:: ENTRIES SHOWN ::
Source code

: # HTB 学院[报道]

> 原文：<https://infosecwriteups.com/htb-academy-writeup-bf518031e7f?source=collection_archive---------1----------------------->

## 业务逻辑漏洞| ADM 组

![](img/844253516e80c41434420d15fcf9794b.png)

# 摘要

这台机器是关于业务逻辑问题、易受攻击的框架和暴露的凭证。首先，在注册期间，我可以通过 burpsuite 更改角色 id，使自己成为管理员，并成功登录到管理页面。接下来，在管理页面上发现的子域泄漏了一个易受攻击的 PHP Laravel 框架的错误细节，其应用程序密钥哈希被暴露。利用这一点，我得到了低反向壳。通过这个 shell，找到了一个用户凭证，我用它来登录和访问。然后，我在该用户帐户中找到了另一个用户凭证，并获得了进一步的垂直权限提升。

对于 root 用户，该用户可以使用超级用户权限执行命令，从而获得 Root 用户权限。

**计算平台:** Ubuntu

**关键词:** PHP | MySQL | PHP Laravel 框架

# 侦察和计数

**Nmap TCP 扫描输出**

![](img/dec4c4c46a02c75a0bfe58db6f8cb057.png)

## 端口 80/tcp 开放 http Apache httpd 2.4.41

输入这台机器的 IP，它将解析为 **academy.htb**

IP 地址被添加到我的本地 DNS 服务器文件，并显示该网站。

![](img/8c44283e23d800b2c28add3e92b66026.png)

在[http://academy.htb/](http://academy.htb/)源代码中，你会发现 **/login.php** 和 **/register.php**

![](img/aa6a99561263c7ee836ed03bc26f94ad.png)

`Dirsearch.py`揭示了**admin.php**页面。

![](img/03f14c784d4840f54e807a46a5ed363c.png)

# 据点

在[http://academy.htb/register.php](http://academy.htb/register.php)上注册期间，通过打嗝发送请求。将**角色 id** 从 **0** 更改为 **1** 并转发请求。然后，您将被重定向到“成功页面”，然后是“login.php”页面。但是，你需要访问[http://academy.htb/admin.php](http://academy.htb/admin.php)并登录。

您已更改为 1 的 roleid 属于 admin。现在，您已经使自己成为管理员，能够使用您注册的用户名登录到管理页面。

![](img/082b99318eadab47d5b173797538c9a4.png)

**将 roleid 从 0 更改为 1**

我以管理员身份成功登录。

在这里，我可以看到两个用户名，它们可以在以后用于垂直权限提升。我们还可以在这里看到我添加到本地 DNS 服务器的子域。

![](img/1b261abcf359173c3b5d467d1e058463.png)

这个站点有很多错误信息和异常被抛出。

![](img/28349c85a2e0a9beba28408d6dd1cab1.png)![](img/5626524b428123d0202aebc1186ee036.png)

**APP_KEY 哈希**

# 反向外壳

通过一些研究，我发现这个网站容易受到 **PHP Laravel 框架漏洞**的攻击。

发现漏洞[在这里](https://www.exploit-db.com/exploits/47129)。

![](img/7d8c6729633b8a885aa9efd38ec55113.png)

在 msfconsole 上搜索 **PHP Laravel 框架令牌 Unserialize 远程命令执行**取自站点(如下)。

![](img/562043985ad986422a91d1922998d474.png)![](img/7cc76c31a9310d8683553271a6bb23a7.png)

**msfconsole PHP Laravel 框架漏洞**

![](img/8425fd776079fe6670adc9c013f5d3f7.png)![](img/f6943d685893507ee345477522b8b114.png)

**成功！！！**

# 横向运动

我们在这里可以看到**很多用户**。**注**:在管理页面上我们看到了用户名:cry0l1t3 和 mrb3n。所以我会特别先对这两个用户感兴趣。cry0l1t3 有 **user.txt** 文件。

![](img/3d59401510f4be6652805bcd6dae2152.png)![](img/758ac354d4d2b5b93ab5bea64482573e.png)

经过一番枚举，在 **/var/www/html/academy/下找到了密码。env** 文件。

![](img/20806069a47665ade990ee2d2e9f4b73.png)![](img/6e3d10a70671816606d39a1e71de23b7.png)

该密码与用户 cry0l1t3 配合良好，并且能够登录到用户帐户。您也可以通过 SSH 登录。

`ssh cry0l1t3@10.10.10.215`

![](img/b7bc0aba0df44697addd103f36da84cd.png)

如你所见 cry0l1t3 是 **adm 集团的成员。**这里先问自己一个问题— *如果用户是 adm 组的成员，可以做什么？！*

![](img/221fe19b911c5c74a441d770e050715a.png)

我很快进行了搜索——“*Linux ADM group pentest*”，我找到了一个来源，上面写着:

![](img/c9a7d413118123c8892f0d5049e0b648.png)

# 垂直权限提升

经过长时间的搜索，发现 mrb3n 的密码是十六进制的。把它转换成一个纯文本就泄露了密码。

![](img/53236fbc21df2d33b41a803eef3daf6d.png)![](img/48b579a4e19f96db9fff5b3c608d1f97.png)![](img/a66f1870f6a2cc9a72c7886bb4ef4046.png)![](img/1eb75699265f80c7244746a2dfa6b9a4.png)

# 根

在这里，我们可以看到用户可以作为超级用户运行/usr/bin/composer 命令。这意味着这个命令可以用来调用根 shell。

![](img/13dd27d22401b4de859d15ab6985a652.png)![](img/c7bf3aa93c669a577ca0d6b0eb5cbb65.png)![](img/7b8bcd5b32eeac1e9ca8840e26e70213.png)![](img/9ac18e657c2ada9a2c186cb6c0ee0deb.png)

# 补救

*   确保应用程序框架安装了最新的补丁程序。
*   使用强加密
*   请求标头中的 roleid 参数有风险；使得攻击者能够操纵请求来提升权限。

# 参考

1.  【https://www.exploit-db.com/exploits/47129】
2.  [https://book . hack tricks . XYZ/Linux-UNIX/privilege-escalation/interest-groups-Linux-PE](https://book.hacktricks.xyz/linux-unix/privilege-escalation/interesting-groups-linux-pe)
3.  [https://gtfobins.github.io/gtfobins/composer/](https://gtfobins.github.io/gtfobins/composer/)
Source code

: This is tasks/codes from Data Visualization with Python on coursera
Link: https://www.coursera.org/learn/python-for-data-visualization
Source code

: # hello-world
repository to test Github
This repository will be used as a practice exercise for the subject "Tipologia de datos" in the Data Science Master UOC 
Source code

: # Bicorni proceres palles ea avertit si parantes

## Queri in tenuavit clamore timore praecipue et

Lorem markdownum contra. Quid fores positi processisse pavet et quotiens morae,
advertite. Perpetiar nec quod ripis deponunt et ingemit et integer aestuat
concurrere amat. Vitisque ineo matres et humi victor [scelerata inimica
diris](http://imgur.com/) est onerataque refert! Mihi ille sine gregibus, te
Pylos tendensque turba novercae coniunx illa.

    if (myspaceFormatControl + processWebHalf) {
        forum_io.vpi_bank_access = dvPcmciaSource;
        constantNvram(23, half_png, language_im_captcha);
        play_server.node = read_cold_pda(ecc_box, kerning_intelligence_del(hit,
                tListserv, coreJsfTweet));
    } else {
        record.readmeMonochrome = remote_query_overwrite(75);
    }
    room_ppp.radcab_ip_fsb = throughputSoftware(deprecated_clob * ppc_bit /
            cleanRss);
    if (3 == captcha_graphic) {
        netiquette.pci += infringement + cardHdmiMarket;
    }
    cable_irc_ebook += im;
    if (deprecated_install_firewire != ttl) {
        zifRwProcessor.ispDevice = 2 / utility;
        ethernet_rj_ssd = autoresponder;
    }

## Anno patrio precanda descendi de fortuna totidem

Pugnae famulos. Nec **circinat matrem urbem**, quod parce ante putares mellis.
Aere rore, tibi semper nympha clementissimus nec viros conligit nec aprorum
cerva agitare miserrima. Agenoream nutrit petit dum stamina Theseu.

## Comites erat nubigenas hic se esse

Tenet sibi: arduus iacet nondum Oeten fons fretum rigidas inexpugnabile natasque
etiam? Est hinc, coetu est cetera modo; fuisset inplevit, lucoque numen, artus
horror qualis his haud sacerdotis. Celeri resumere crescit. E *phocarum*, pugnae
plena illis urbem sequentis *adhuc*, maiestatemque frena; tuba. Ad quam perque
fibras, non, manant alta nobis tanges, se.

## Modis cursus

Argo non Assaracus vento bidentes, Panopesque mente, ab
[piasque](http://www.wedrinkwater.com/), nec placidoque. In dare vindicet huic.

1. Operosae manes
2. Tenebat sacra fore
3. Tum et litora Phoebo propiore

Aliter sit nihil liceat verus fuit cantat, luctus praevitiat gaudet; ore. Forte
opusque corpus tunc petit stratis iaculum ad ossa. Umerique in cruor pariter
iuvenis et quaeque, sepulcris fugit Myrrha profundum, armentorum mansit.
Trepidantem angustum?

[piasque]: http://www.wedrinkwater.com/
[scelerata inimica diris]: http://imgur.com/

:: WORK REQUEST ::
Could you restate word for word the lines above, from the one that contains "Lorem markdownum contra." through the one that contains "etiam? Est hinc, coetu", and no others?

:: EXERCISE RESULT ::
Lorem markdownum contra. Quid fores positi processisse pavet et quotiens morae,
advertite. Perpetiar nec quod ripis deponunt et ingemit et integer aestuat
concurrere amat. Vitisque ineo matres et humi victor [scelerata inimica
diris](http://imgur.com/) est onerataque refert! Mihi ille sine gregibus, te
Pylos tendensque turba novercae coniunx illa.

    if (myspaceFormatControl + processWebHalf) {
        forum_io.vpi_bank_access = dvPcmciaSource;
        constantNvram(23, half_png, language_im_captcha);
        play_server.node = read_cold_pda(ecc_box, kerning_intelligence_del(hit,
                tListserv, coreJsfTweet));
    } else {
        record.readmeMonochrome = remote_query_overwrite(75);
    }
    room_ppp.radcab_ip_fsb = throughputSoftware(deprecated_clob * ppc_bit /
            cleanRss);
    if (3 == captcha_graphic) {
        netiquette.pci += infringement + cardHdmiMarket;
    }
    cable_irc_ebook += im;
    if (deprecated_install_firewire != ttl) {
        zifRwProcessor.ispDevice = 2 / utility;
        ethernet_rj_ssd = autoresponder;
    }

## Anno patrio precanda descendi de fortuna totidem

Pugnae famulos. Nec **circinat matrem urbem**, quod parce ante putares mellis.
Aere rore, tibi semper nympha clementissimus nec viros conligit nec aprorum
cerva agitare miserrima. Agenoream nutrit petit dum stamina Theseu.

## Comites erat nubigenas hic se esse

Tenet sibi: arduus iacet nondum Oeten fons fretum rigidas inexpugnabile natasque
etiam? Est hinc, coetu est cetera modo; fuisset inplevit, lucoque numen, artus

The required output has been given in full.